IN THE TERMINAL - an overhead video camera watches the flow of traffic through the departure lobby.
- binaural microphone head sends sound atmosphere in train station to headphones at the remote sensing station at the Brucknerhaus.
- video monitor gives visual clues to the source of the sounds. It is the output from the video camera inside the tuning tube on the platform where the sounds are being collected.
- cement "Cube" loudspeaker plays back the tuned resonance from the train platform real-time.
ON THE PLATFORM All the various sounds coming from trains at many platforms, people, announcements, automatic doors, luggage carts, are reduced by the tuning tube to one harmonic series. The mic inside the tube hears all these activities as a shifting chord based on the fundamental length of the tube and its partials. This sound is sent into the controll room to a computer where it is digitally filtered, then played back in the moment on MAX RES' cement speaker. The result is a rhythmic, harmonic, melodic readout of the interfacing of people and iron age transportation machines. The videocamera is there to provide visual reference points as to what exactly the sources of the sounds are.

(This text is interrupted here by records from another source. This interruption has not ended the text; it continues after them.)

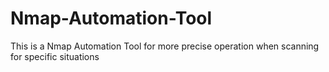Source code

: # Nmap-Automation-Tool
This is a Nmap Automation Tool for more precise operation when scanning for specific situations
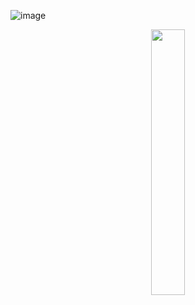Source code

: ![image](https://64.media.tumblr.com/fb93ad8c3e2f8040552d1b0d348f5869/f13fe2d7db67d272-84/s1280x1920/87a9d0a25df61638ae7dfdd3ddda5c54d46728d0.gifv)

<p align="center" width="100%">
    <img width="33%" src="image">

<p align="center" width="100%">  
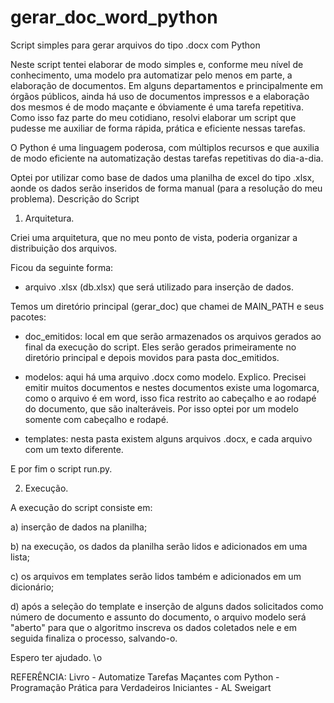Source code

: # gerar_doc_word_python
Script simples para gerar arquivos do tipo .docx com Python

Neste script tentei elaborar de modo simples e, conforme meu nível de conhecimento, uma modelo pra automatizar pelo menos em parte, a elaboração de documentos.
Em alguns departamentos e principalmente em órgãos públicos, ainda há uso de documentos impressos e a elaboração dos mesmos é de modo maçante e óbviamente é uma tarefa repetitiva. Como isso faz parte do meu cotidiano, resolvi elaborar um script que pudesse me auxiliar de forma rápida, prática e eficiente nessas tarefas.

O Python é uma linguagem poderosa, com múltiplos recursos e que auxilia de modo eficiente na automatização destas tarefas repetitivas do dia-a-dia.

Optei por utilizar como base de dados uma planilha de excel do tipo .xlsx, aonde os dados serão inseridos de forma manual (para a resolução do meu problema).
Descrição do Script

1. Arquitetura.

Criei uma arquitetura, que no meu ponto de vista, poderia organizar a distribuição dos arquivos.

Ficou da seguinte forma:

- arquivo .xlsx (db.xlsx) que será utilizado para inserção de dados.

Temos um diretório principal (gerar_doc) que chamei de MAIN_PATH e seus pacotes:

- doc_emitidos: local em que serão armazenados os arquivos gerados ao final da execução do script. Eles serão gerados primeiramente no diretório principal e depois movidos para pasta doc_emitidos.

- modelos: aqui há uma arquivo .docx como modelo. Explico. Precisei emitir muitos documentos e nestes documentos existe uma logomarca, como o arquivo é em word, isso fica restrito ao cabeçalho e ao rodapé do documento, que são inalteráveis. Por isso optei por um modelo somente com cabeçalho e rodapé.

- templates: nesta pasta existem alguns arquivos .docx, e cada arquivo com um texto diferente. 

E por fim o script run.py.

2. Execução.

A execução do script consiste em:

a) inserção de dados na planilha;

b) na execução, os dados da planilha serão lidos e adicionados em uma lista;

c) os arquivos em templates serão lidos também e adicionados em um dicionário;

d) após a seleção do template e inserção de alguns dados solicitados como número de documento e assunto do documento, 
o arquivo modelo será "aberto" para que o algoritmo inscreva os dados coletados nele e em seguida finaliza o processo, salvando-o.


Espero ter ajudado. \o


REFERÊNCIA: 
Livro - Automatize Tarefas Maçantes com Python - Programação Prática para Verdadeiros Iniciantes - AL Sweigart


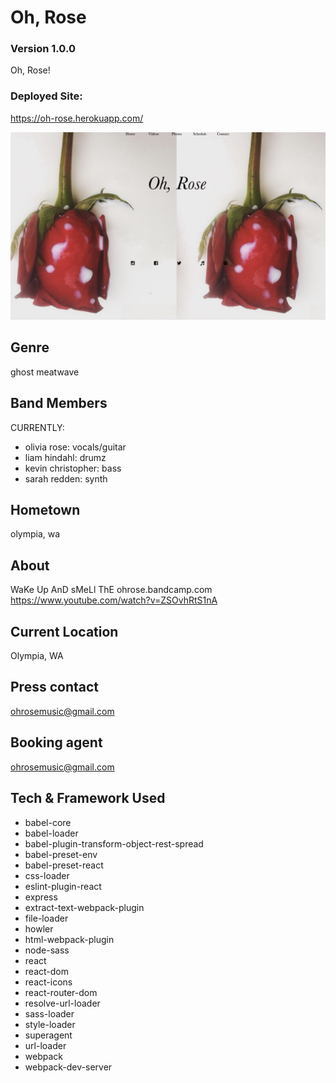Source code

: # Oh, Rose

### Version 1.0.0

Oh, Rose!

### Deployed Site:

https://oh-rose.herokuapp.com/


![Oh Rose Overview](./src/assets/app-overview.png)

## Genre
ghost meatwave

## Band Members
CURRENTLY:
* olivia rose: vocals/guitar
* liam hindahl: drumz
* kevin christopher: bass
* sarah redden: synth

## Hometown
olympia, wa

## About
WaKe Up AnD sMeLl ThE
ohrose.bandcamp.com
https://www.youtube.com/watch?v=ZSOvhRtS1nA

## Current Location
Olympia, WA

## Press contact
ohrosemusic@gmail.com

## Booking agent
ohrosemusic@gmail.com

## Tech & Framework Used

* babel-core
* babel-loader
* babel-plugin-transform-object-rest-spread
* babel-preset-env
* babel-preset-react
* css-loader
* eslint-plugin-react
* express
* extract-text-webpack-plugin
* file-loader
* howler
* html-webpack-plugin
* node-sass
* react
* react-dom
* react-icons
* react-router-dom
* resolve-url-loader
* sass-loader
* style-loader
* superagent
* url-loader
* webpack
* webpack-dev-server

AT THE REMOTE SENSING STATION There is a train schedule. This is the rhythm chart for the sounds you will hear on the headphones. The trains are the main sound structure and generate a host of other sounds based on their timing: footsteps, voices, carts, steam blasts, announcements, doors, and most of the other sounds.
There is a clock to help keep time to the rhythm tracks. There are headphones. When you put them on you are listening through MAX RES' ears (the binaural head in the station). You not only hear the tuned resonance coming from the cube speaker, but also the acoustics of the terminal hall and its ambient sound.

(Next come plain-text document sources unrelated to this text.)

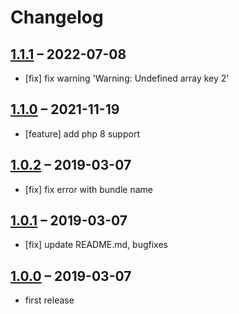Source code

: # Changelog

## [1.1.1](https://github.com/contao-themes-net/material-icons-inserttag/tree/1.1.1) – 2022-07-08

- [fix] fix warning 'Warning: Undefined array key 2'

## [1.1.0](https://github.com/contao-themes-net/material-icons-inserttag/tree/1.0.2) – 2021-11-19

- [feature] add php 8 support

## [1.0.2](https://github.com/contao-themes-net/material-icons-inserttag/tree/1.0.2) – 2019-03-07

- [fix] fix error with bundle name

## [1.0.1](https://github.com/contao-themes-net/material-icons-inserttag/tree/1.0.1) – 2019-03-07

- [fix] update README.md, bugfixes

## [1.0.0](https://github.com/contao-themes-net/material-icons-inserttag/tree/1.0.0) – 2019-03-07

- first release
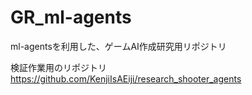 # GR_ml-agents
ml-agentsを利用した、ゲームAI作成研究用リポジトリ

検証作業用のリポジトリ
https://github.com/KenjiIsAEiji/research_shooter_agents
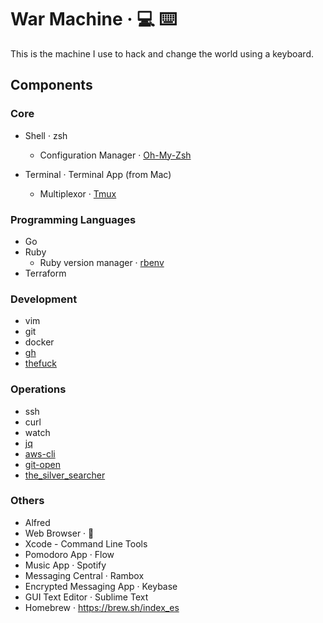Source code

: # War Machine · 💻 ⌨️
This is the machine I use to hack and change the world using a keyboard.

## Components
### Core
* Shell · zsh
  - Configuration Manager · [Oh-My-Zsh](https://github.com/ohmyzsh/ohmyzsh)

* Terminal ·  Terminal App (from Mac)
  - Multiplexor · [Tmux](https://github.com/tmux/tmux/wiki)

### Programming Languages
* Go
* Ruby
  - Ruby version manager · [rbenv](https://github.com/rbenv/rbenv)
* Terraform

### Development
* vim
* git
* docker
* [gh](https://github.com/jdxcode/gh)
* [thefuck](https://github.com/nvbn/thefuck)

### Operations
* ssh
* curl
* watch
* [jq](https://github.com/stedolan/jq)
* [aws-cli](https://github.com/aws/aws-cli)
* [git-open](https://github.com/paulirish/git-open)
* [the_silver_searcher](https://github.com/ggreer/the_silver_searcher)

### Others
* Alfred
* Web Browser · 🦊
* Xcode - Command Line Tools
* Pomodoro App · Flow
* Music App · Spotify
* Messaging Central · Rambox
* Encrypted Messaging App · Keybase
* GUI Text Editor · Sublime Text
* Homebrew · https://brew.sh/index_es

There are video monitors. One is showing the same video as the monitor in MAX RES' chest, the source of the sounds being collected in the tuning tube on the platform. The other shows a view of MAX RES from a video camera on the ceiling overhead. You can watch the flow of people in the hall as you modify the hall's ambience.
There is a computer linked to the computer filters at the train station. When you select a change, a modem relays this change to a second computer and the chosen filter will now modify the resonances being sent to the cube speaker in MAX RES.
A HEARING PERSPECTIVE. Bruce Odland and Sam Auinger
We are learning to make sense of the sound environment we live in by listening, hearing, exploring and attempting to understand it as a language. We collect, filter and expand resonances found in nature and cities to make the hidden voices audible.
When we make large scale sound installations in public spaces our starting point is that the basic environmental soundscape is the site. Architecture, history, acoustics and social dynamics of a given space are taken into account. Often there is a large discrepancy between visual and sonic aesthetics.
Sounds such as the sonic chaos of cars, helicopters, muzak and emergency sirens are often shut out of our mental picture of a space as noise. By listening to and studying these noises they become useful sound sources. Closer observation of these sounds often reveals a hidden music of interesting details, useful tones and harmonics, even a potential melodic interest.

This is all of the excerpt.